The History of Martin Luther King Jr. Day
Every year on the third Monday in January, the nation pauses to honor Martin Luther King Jr. Born on January 15, 1929, in Atlanta, Dr. King is one of the most well-known leaders of the civil rights movement in the 1950s and 1960s. He believed nonviolent activism and civil disobedience were the best ways to bring about change.
From 1955 until his assassination in 1968, Dr. King led and participated in milestone activities for basic equality and civil rights, including:
- Led the 1955–56 Montgomery bus boycott in protest of Rosa Parks being arrested and fined for demonstrating against segregation.
- Was chosen as the first president of the Southern Christian Leadership Conference (SCLC) and led the unsuccessful Albany Movement in Georgia.
- Helped organize nonviolent protests in 1963 in Birmingham, Alabama.
- Delivered the famed “I Have a Dream” speech on the steps of the Lincoln Memorial in conjunction with the 1963 March on Washington.
Despite such notable contributions, it would take 32 years for Congress to designate Dr. King’s birthday as a federal holiday.
The Fight to Honor Dr.

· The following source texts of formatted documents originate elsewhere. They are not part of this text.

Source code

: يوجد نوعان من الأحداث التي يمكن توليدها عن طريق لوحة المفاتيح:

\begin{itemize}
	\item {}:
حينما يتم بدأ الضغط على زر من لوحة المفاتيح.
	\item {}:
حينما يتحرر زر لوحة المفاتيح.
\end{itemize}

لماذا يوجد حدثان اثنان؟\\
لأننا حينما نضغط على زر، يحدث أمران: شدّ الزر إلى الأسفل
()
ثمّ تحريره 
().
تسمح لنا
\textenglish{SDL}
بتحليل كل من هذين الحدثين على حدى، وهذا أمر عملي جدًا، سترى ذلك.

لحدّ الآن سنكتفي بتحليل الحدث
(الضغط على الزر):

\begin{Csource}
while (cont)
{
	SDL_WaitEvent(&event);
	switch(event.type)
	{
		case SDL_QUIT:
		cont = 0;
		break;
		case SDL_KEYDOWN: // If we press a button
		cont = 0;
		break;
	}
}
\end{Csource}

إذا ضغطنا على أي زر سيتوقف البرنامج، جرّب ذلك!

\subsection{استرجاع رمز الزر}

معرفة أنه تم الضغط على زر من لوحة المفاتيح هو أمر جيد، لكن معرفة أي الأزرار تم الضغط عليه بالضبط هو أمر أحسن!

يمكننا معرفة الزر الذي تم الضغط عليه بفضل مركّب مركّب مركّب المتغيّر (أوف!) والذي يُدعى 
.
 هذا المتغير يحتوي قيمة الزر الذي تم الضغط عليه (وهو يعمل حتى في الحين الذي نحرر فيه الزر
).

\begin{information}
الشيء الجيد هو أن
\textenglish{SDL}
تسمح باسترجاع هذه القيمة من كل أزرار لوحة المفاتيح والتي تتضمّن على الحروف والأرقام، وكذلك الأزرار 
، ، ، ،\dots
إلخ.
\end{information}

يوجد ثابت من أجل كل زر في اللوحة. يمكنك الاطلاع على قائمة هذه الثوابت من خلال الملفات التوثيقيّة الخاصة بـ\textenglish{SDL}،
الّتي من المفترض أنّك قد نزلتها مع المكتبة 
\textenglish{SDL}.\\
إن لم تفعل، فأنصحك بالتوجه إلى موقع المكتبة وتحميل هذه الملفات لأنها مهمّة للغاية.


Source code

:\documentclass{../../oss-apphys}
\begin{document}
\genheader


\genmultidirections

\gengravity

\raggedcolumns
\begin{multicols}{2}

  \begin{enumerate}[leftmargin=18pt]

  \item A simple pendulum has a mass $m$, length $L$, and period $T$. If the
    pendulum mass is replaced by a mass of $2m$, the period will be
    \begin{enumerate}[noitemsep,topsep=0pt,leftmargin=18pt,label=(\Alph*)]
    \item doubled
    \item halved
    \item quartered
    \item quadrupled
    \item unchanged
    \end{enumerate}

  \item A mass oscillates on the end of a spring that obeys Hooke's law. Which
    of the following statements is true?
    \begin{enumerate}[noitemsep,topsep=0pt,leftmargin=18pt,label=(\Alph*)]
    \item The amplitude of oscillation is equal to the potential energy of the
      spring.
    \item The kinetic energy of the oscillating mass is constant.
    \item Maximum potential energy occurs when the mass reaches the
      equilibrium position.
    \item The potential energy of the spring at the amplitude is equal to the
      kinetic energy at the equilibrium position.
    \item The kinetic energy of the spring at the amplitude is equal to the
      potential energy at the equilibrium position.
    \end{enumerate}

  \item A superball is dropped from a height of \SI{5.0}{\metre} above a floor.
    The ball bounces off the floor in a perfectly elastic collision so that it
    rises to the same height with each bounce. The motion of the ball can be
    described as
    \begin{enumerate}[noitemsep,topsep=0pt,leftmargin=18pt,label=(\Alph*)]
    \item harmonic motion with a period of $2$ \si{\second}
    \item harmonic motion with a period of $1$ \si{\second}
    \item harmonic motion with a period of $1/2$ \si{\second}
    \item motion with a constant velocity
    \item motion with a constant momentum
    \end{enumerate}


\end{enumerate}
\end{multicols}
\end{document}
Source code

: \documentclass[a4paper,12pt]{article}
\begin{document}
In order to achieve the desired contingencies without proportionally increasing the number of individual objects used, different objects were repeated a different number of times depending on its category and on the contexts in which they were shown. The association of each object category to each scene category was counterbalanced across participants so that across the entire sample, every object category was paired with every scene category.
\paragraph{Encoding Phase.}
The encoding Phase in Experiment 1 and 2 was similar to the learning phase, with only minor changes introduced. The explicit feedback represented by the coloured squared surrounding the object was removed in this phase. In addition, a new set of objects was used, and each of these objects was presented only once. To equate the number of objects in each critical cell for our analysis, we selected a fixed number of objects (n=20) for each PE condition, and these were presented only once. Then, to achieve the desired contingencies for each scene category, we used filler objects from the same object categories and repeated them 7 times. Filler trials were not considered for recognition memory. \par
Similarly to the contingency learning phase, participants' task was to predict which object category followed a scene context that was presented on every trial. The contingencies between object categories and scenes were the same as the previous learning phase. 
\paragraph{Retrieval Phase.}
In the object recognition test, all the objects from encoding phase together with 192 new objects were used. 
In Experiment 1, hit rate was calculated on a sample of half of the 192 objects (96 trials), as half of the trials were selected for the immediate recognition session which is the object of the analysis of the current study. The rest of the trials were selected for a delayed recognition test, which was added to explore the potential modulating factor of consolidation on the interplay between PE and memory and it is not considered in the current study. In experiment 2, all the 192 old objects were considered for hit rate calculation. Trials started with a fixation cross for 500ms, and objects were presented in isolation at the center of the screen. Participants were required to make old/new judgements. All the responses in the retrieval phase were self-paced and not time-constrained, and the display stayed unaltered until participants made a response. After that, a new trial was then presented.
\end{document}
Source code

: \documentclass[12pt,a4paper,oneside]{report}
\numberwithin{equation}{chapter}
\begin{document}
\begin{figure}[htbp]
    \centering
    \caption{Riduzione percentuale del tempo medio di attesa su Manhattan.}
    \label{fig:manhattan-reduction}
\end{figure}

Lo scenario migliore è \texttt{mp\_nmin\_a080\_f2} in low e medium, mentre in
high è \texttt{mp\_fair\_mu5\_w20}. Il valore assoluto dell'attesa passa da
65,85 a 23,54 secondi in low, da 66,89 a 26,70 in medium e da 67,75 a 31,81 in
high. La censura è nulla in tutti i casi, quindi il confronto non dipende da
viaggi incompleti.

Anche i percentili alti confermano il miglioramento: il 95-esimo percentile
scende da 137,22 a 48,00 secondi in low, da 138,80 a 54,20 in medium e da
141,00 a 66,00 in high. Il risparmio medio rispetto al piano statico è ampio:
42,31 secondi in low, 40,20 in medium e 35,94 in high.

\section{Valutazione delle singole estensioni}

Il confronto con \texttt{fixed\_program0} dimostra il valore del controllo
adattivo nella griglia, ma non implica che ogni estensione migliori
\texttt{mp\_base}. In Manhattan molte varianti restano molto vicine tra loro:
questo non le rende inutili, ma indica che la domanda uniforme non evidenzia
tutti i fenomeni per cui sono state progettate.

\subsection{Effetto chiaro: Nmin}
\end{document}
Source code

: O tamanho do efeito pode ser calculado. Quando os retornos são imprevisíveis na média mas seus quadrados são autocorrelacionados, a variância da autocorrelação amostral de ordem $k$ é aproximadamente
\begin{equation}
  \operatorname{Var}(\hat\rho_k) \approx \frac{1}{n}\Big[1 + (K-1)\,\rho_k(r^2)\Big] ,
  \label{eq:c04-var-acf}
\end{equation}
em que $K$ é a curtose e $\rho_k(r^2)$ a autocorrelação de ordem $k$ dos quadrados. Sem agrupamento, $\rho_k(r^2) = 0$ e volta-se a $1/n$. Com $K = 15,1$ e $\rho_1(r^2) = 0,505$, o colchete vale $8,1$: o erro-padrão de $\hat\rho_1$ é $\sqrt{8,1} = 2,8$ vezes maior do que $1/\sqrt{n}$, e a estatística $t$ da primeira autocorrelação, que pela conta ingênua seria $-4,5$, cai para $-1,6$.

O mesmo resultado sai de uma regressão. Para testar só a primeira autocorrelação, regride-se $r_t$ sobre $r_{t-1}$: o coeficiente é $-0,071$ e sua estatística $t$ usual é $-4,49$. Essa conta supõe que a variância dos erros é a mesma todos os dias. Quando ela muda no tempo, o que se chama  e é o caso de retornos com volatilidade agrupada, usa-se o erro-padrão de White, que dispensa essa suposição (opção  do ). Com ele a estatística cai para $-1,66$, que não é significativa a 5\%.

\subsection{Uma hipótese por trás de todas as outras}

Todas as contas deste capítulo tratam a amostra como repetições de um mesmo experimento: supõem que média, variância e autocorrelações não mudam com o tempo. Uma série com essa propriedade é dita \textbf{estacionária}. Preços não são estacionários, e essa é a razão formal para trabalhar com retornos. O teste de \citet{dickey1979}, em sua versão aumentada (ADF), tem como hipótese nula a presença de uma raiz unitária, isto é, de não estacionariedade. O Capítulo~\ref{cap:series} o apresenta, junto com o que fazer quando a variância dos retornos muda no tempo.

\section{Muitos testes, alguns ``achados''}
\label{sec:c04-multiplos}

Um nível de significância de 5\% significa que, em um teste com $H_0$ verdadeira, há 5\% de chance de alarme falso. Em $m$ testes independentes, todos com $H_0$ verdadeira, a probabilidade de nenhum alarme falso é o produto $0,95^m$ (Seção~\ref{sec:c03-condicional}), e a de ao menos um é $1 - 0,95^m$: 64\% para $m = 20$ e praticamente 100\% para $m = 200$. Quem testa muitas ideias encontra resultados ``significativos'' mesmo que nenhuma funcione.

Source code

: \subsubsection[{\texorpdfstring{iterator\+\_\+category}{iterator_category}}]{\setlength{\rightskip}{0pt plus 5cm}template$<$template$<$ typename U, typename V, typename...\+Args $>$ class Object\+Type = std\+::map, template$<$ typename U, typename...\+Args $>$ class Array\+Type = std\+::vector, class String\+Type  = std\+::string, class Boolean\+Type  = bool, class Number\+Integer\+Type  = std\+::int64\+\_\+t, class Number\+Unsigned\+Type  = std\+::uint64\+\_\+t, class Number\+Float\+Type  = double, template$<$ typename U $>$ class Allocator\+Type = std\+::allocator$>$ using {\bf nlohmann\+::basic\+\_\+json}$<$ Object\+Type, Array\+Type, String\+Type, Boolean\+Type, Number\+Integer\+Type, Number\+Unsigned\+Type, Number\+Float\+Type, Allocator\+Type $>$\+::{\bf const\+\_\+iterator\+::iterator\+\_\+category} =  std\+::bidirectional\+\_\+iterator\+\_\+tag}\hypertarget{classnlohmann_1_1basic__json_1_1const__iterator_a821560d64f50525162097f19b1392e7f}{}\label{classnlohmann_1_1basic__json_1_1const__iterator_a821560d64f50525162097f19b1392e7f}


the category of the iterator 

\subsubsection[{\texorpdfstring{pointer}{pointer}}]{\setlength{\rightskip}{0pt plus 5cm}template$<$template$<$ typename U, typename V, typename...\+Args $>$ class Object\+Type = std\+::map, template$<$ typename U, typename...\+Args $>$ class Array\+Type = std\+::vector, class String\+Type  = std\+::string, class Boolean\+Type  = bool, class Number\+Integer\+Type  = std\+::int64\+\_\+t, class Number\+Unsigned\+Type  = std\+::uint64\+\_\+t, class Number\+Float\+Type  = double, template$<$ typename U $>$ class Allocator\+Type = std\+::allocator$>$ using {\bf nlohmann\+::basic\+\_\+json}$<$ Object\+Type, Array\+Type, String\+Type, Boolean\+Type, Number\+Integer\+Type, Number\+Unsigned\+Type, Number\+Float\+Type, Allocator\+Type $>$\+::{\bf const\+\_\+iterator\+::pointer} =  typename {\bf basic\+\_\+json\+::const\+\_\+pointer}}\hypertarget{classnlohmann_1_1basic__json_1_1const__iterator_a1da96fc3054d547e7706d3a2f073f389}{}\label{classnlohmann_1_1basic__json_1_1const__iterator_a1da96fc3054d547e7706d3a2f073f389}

Martin Luther King Jr.
In 1963, Michigan Congressman John Conyers introduced a motion to have King’s birthday designated as a federal holiday. It was just four days after his assassination. The motion wouldn’t be brought up for a vote on the floor of the U.S. House of Representatives until 1979, 11 years later.
Despite strong backing from then-President Jimmy Carter and many members of the House, the effort fell short by 5 votes.
But Dr. King’s supporters didn’t give up. Devotees ranging from Stevie Wonder and Democratic House Leader Tip O’Neill to Republicans Newt Gingrich and Jack Kemp rallied for the cause. When the motion was introduced on the floor of the Senate, the matter once again became contentious. Senator Jesse Helms of North Carolina filibustered the motion, going as far as to label Dr. King a communist.
This time, however, the motion would pass by 12 votes. Then-President Ronald Reagan signed the bill into law in November 1983. In January 1986, the holiday would officially be celebrated for the first time.
The battle for approval at the state level was next. By 1986, only 17 states recognized Dr. King’s birthday as a holiday. Arizona was one holdout. And it would not be until 2000 that New Hampshire and South Carolina would finally sign bills officially recognizing the holiday.
At long last, 32 years after his death, both the federal government and all 50 states would celebrate Dr. King’s contributions to the nation.